Review: Hellboy (2019)

From its very first opening moments, the 2019 reboot “Hellboy” shows us exactly the kind of movie that it is – with a bird eating the liquefied eyeball of a rotten corpse, and Ian McShane throwing a gratuitous F-bomb.

Specifically, it’s the kind of movie that a 13-year-old who thinks he’s edgy would make – lots of swearing, lots of characters being obnoxious, lots of extremely graphic violence shown in lovingly-framed detail, and so on. “Hellboy” seems to aspire to be kind of like “Deadpool” in its mixture of comedy and bloody violence, but the meandering, overstuffed storyline and unlikable lead characters make it a chore to sit through.

After killing a B.P.R.D. agent who had been vampirized, Hellboy (David Harbour) angsts about his status as a monster, and what that means to an organization dedicated to stamping them out. He’s then sent to help the Osiris Club in England with exterminating a trio of giants… only for the Club to try to kill him because he’s destined to bring about the apocalypse. If you’re wondering what all this has to do with the main plot, the answer is: very little.

The actual villain of the piece is Nimue (Milla Jovovich), the legendary sorceress, who was chopped into six pieces by King Arthur and sent to six different parts of England. Not the world. Not Europe. Just England. Now the pig-fae Gruagach (Stephen Graham) is reuniting her various body parts – and if she is fully restored, she will bring down an apocalyptic plague across the entire world, wiping out humanity.

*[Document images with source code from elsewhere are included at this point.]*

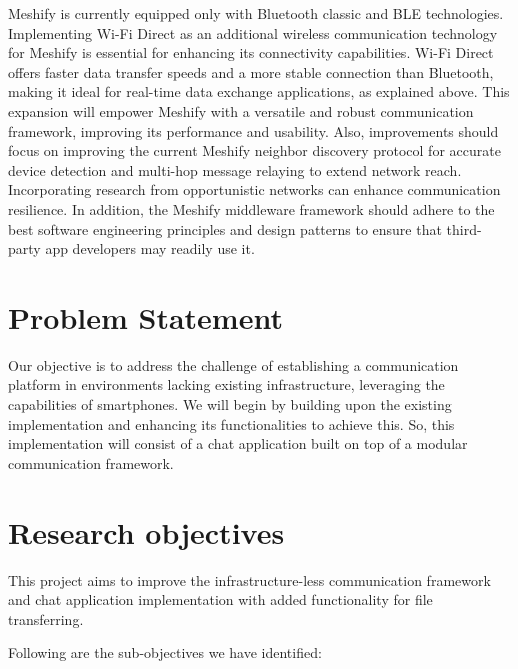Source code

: \documentclass[12pt, conference, onecolumn, a4paper]{IEEEtran}
\begin{document}
Meshify is currently equipped only with Bluetooth classic and BLE technologies.
Implementing Wi-Fi Direct as an additional wireless communication technology
for Meshify is essential for enhancing its connectivity capabilities. Wi-Fi
Direct offers faster data transfer speeds and a more stable connection than
Bluetooth, making it ideal for real-time data exchange applications, as
explained above. This expansion will empower Meshify with a versatile and
robust communication framework, improving its performance and usability. Also,
improvements should focus on improving the current Meshify neighbor discovery
protocol for accurate device detection and multi-hop message relaying to extend
network reach. Incorporating research from opportunistic networks can enhance
communication resilience. In addition, the Meshify middleware framework should
adhere to the best software engineering principles and design patterns to
ensure that third-party app developers may readily use it.

\section{Problem Statement}

Our objective is to address the challenge of establishing a communication
platform in environments lacking existing infrastructure, leveraging the
capabilities of smartphones. We will begin by building upon the existing
implementation and enhancing its functionalities to achieve this. So, this
implementation will consist of a chat application built on top of a modular
communication framework.

\section{Research objectives}
This project aims to improve the infrastructure-less communication framework
and chat application implementation with added functionality for file
transferring.

Following are the sub-objectives we have identified:
\end{document}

Hellboy is soon called on to stop Nimue, along with ghost-punching medium Alice Monaghan (Sasha Lane) and surly B.P.R.D. agent Ben Daimio (Daniel Dae Kim). But Nimue quickly decides that she wants Hellboy as her king, since she knows of his apocalyptic destiny and wants him her to rule over a new world at her side. Unfortunately for the current world, Hellboy seems quite tempted by the offer.

“Hellboy” was already facing an uphill battle, given that the character’s previous appearances were directed by the beloved Guillermo del Toro. But even if one appreciates it entirely on its own merits, the movie is still pretty terrible – and only part of that is due to the relentless swearing and hyper-graphic gore, which feel like a teen boy’s idea of what an R-rated movie should be like.

One of the big problems is that the story is an overstuffed mess, with subplots unrelated to the main plot. Whole chunks of the narrative could have been easily streamlined out, such as Hellboy’s fight with the giants, which feels like a side-quest in a video game. The cinematography is pretty ugly and grimy, the special effects range from acceptable to “how did this get released in theaters?”, and the dialogue is bad more often than not (“But it’s not going to work, you know, cause I’m a Capricorn and you’re f***ing nuts!”).

It also has a wealth of characters who exist entirely to vomit exposition. Baba Yaga, for instance, is a character who exists entirely to tell people to go places, rather than having any real impact on the plot. Or consider the blind woman with precognitive powers, who is just there to recount baby’s Hellboy’s entry into our world, a bizarre scene that is somehow sidetracked by the appearance of Lobster Johnson. “Who?” you may be asking. The answer: nobody who matters to the plot, so it doesn’t matter.

Of course, the main characters aren’t much better. It’s worth noting that no criticism should fall upon David Harbour, who gives as good a performance as anyone could possibly give. The movie fails him, not the other way around.

Specifically, it fails him by making Hellboy a whiny, passive-aggressive brat who is easily swayed by Nimue and gripes about his father constantly. His angst over monsters not getting to live in the open seems rather hollow as well, considering that we see virtually no monsters who aren’t actively harmful to humans… and since Hellboy himself is hardly a secret, since he goes on a days-long bender in a Mexican bar.

The other characters aren’t particularly likable either – Alice tends towards being smugly annoying, and Daimio seems to be stuck in a combatively bad mood with no particular reason or resolution. No, being revealed as a werejaguar does not count as an arc. The closest to a character who actually feels three-dimensional is Ian McShane’s Professor Broom, although even he isn’t a terribly likable person.

The 2019 reboot of “Hellboy” stumbles badly in its attempt to give us a darker, grittier portrait of our demonic hero – mainly because of the sloppy plot and painfully clumsy script. Stick with the comics or the earlier films.